Black queer men in particular face a number of barriers to accessing PrEP, including economic hurdles and the lack of culturally specific messaging, as well as personal and collective experiences of institutional and clinical racism that produce real distrust of services and alleged infrastructures of care. Similarly, groups who are at higher risk of acquiring HIV because of unfairly criminalized behavior—like people who inject drugs or sex workers—experience stigma and fears of retribution that make it more difficult to engage with sexual health services that expect, as proof of “responsibility,” acquiescence to surveillance. The idealization of “responsibility” by PrEP advocates, therefore, is itself a barrier to access—one that is exacerbating long-standing inequalities in the burden of HIV infections such that, in the United States, if current rates remain the same, around one in two Black men who have sex with men will be diagnosed with HIV in their lifetimes.

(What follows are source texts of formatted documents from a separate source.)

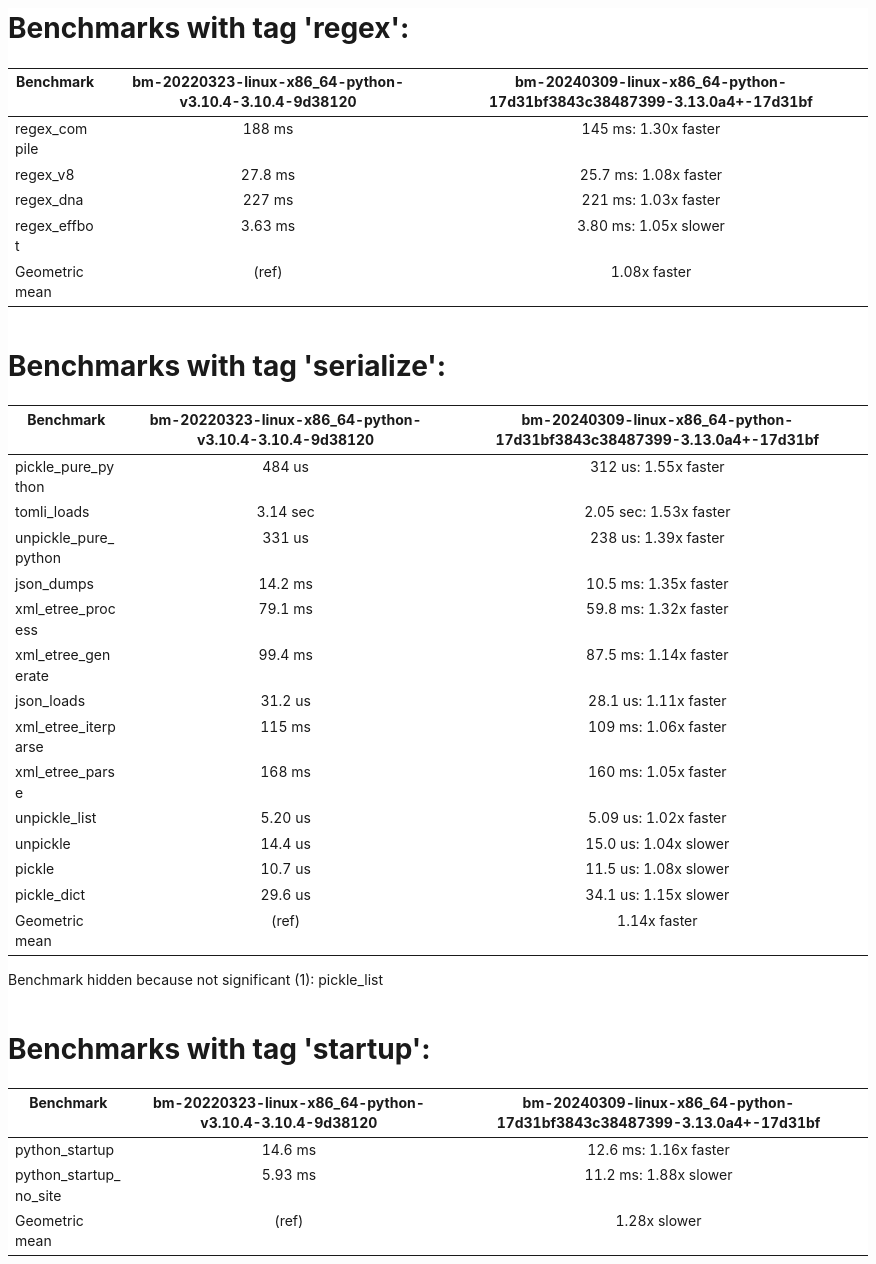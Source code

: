 Benchmarks with tag 'regex':
============================

| Benchmark      | bm-20220323-linux-x86_64-python-v3.10.4-3.10.4-9d38120 | bm-20240309-linux-x86_64-python-17d31bf3843c38487399-3.13.0a4+-17d31bf |
|----------------|:------------------------------------------------------:|:----------------------------------------------------------------------:|
| regex_compile  | 188 ms                                                 | 145 ms: 1.30x faster                                                   |
| regex_v8       | 27.8 ms                                                | 25.7 ms: 1.08x faster                                                  |
| regex_dna      | 227 ms                                                 | 221 ms: 1.03x faster                                                   |
| regex_effbot   | 3.63 ms                                                | 3.80 ms: 1.05x slower                                                  |
| Geometric mean | (ref)                                                  | 1.08x faster                                                           |

Benchmarks with tag 'serialize':
================================

| Benchmark            | bm-20220323-linux-x86_64-python-v3.10.4-3.10.4-9d38120 | bm-20240309-linux-x86_64-python-17d31bf3843c38487399-3.13.0a4+-17d31bf |
|----------------------|:------------------------------------------------------:|:----------------------------------------------------------------------:|
| pickle_pure_python   | 484 us                                                 | 312 us: 1.55x faster                                                   |
| tomli_loads          | 3.14 sec                                               | 2.05 sec: 1.53x faster                                                 |
| unpickle_pure_python | 331 us                                                 | 238 us: 1.39x faster                                                   |
| json_dumps           | 14.2 ms                                                | 10.5 ms: 1.35x faster                                                  |
| xml_etree_process    | 79.1 ms                                                | 59.8 ms: 1.32x faster                                                  |
| xml_etree_generate   | 99.4 ms                                                | 87.5 ms: 1.14x faster                                                  |
| json_loads           | 31.2 us                                                | 28.1 us: 1.11x faster                                                  |
| xml_etree_iterparse  | 115 ms                                                 | 109 ms: 1.06x faster                                                   |
| xml_etree_parse      | 168 ms                                                 | 160 ms: 1.05x faster                                                   |
| unpickle_list        | 5.20 us                                                | 5.09 us: 1.02x faster                                                  |
| unpickle             | 14.4 us                                                | 15.0 us: 1.04x slower                                                  |
| pickle               | 10.7 us                                                | 11.5 us: 1.08x slower                                                  |
| pickle_dict          | 29.6 us                                                | 34.1 us: 1.15x slower                                                  |
| Geometric mean       | (ref)                                                  | 1.14x faster                                                           |

Benchmark hidden because not significant (1): pickle_list

Benchmarks with tag 'startup':
==============================

| Benchmark              | bm-20220323-linux-x86_64-python-v3.10.4-3.10.4-9d38120 | bm-20240309-linux-x86_64-python-17d31bf3843c38487399-3.13.0a4+-17d31bf |
|------------------------|:------------------------------------------------------:|:----------------------------------------------------------------------:|
| python_startup         | 14.6 ms                                                | 12.6 ms: 1.16x faster                                                  |
| python_startup_no_site | 5.93 ms                                                | 11.2 ms: 1.88x slower                                                  |
| Geometric mean         | (ref)                                                  | 1.28x slower                                                           |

DoxyPEP advocates, like the San Francisco AIDS Foundation, therefore, must remain mindful of how they approach the inevitable concerns over the intervention. No doubt, an important facet of the response will be to take seriously the matter of antimicrobial resistance; to ignore these concerns is to deny to the realities of the risks and benefits of DoxyPEP. But those working to empower communities to access to DoxyPEP, my employer—the London-based community health promoter, The Love Tank—and myself among them, must not simply offer up the existing circuitry of personal or community “responsibility” as a solution. In part, this is because to do so would mean ceding entirely to the latent anxieties and moral judgements that position DoxyPEP as little more than a ticking time bomb of antimicrobial resistance.
Better, instead, to respond by unpacking the component parts, moral and biological, of these concerns and instigating a reasonable conversation that takes seriously the benefits of DoxyPEP’s facilitation of the pleasure of condomless sex. But, in part, eschewing “responsibility” as a framework is a refusal to accept the default position that infrastructures of surveillance are the only option, which will only benefit those communities and the slices of those communities that least fear the strong arm of the state, who only see its gentle hand. Others, like the Black communities that already shoulder a disproportionate burden of STI infections precisely because they are failed by existing sexual health architecture, stand to lose out from these long-established arrangements. DoxyPEP, like interventions past that have arrived on the wings of queer community experiments, should incite us to think more promiscuously—about forms of provision that might lie outside of the status quo, about monitoring bacteria without monitoring people, about freedoms even from the objects and tools that once served us: clinics, condoms, and other saints.